Disruption of normal stem cell function and transmission of myelodysplastic syndrome by self-renewal of committed myeloid lineage cells.

The ineffective hematopoiesis of myelodysplastic syndrome (MDS) suggests that hematopoietic stem and progenitor cells (HSPCs) are defective. Here, we demonstrate that NUP98::HOXD13 (NHD13) MDS mice have significantly decreased functional HSPCs. Moreover, in contrast to wild-type (WT) bone marrow (BM), lineage-positive (Lin⁺) BM cells from NHD13 mice have self-renewal potential.
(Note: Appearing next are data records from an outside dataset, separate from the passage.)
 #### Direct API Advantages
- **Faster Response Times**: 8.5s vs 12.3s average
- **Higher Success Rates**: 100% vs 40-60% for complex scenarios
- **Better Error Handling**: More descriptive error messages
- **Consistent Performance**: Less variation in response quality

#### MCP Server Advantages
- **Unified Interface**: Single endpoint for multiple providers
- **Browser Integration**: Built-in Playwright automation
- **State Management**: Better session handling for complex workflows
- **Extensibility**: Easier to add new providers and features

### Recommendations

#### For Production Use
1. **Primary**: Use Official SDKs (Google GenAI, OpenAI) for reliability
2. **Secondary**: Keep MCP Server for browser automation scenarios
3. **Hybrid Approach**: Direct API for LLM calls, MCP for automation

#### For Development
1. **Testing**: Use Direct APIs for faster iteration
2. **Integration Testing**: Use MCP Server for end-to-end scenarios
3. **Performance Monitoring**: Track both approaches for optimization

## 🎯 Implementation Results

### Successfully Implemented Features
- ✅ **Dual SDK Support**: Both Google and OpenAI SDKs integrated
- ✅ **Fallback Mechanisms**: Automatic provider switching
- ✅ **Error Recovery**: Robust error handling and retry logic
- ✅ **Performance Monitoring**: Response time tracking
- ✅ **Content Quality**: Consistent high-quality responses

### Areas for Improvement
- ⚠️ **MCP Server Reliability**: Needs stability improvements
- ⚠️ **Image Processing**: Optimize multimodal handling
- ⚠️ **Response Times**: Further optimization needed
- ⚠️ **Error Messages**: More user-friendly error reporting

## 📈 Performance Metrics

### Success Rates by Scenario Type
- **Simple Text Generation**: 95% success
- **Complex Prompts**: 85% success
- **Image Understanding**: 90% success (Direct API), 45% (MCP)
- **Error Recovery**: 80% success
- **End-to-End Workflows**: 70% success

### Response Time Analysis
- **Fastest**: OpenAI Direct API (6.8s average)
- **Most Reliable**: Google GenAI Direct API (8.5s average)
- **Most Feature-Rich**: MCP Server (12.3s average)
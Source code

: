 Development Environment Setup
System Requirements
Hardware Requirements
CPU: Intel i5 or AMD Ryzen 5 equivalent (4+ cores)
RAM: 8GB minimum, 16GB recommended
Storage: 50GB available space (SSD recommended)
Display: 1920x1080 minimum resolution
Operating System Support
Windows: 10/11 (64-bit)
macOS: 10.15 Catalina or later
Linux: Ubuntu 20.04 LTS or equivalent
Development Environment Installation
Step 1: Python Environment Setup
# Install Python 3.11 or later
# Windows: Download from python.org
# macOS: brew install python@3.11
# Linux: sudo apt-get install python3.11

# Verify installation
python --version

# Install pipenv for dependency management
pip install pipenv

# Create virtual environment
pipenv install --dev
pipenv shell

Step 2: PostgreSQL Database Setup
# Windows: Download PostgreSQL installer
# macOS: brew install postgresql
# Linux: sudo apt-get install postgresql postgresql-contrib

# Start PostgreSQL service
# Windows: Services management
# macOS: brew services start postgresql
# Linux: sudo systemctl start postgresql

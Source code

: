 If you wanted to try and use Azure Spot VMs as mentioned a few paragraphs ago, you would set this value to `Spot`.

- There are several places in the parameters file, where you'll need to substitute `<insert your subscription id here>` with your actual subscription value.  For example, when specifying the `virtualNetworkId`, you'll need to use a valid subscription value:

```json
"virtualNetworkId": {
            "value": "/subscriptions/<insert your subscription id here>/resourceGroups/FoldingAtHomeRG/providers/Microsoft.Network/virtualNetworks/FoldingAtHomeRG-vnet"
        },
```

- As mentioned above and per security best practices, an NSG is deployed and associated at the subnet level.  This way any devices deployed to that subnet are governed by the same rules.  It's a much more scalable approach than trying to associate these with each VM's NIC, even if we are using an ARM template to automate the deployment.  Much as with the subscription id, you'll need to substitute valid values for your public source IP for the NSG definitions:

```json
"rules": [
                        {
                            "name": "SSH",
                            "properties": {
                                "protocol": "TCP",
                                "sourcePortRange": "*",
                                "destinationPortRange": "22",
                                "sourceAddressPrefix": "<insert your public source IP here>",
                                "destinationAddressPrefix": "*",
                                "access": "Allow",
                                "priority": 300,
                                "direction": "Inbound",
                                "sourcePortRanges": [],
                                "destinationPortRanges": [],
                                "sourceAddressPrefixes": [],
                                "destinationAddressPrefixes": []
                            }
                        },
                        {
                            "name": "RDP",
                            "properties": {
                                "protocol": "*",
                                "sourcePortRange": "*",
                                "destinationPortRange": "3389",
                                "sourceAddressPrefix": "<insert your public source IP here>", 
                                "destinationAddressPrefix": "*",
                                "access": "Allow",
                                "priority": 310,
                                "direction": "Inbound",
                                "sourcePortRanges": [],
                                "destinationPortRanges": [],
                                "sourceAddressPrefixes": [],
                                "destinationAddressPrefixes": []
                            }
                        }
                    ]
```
Specific subsets of NHD13 Lin⁺ cells that express B220 and Kit antigens were able to self-renew and generate MDS in WT recipients. Although this unique B220⁺Kit⁺ phenotype could be found in WT as well as NHD13 BM, the population was markedly increased in NHD13 BM. Further characterization using Mac1 and Gr1 markers revealed that both Mac1⁺Gr1⁺B220⁺Kit⁺ and Mac1^-Gr1^- B220⁺Kit⁺ populations showed self-renewal and led to an MDS phenotype in WT recipients. Taken together, these findings demonstrate that as normal hematopoiesis derived from typical HSPCs decreases in NHD13 mice, committed hematopoietic progenitor cells proliferate, self-renew, and initiate MDS.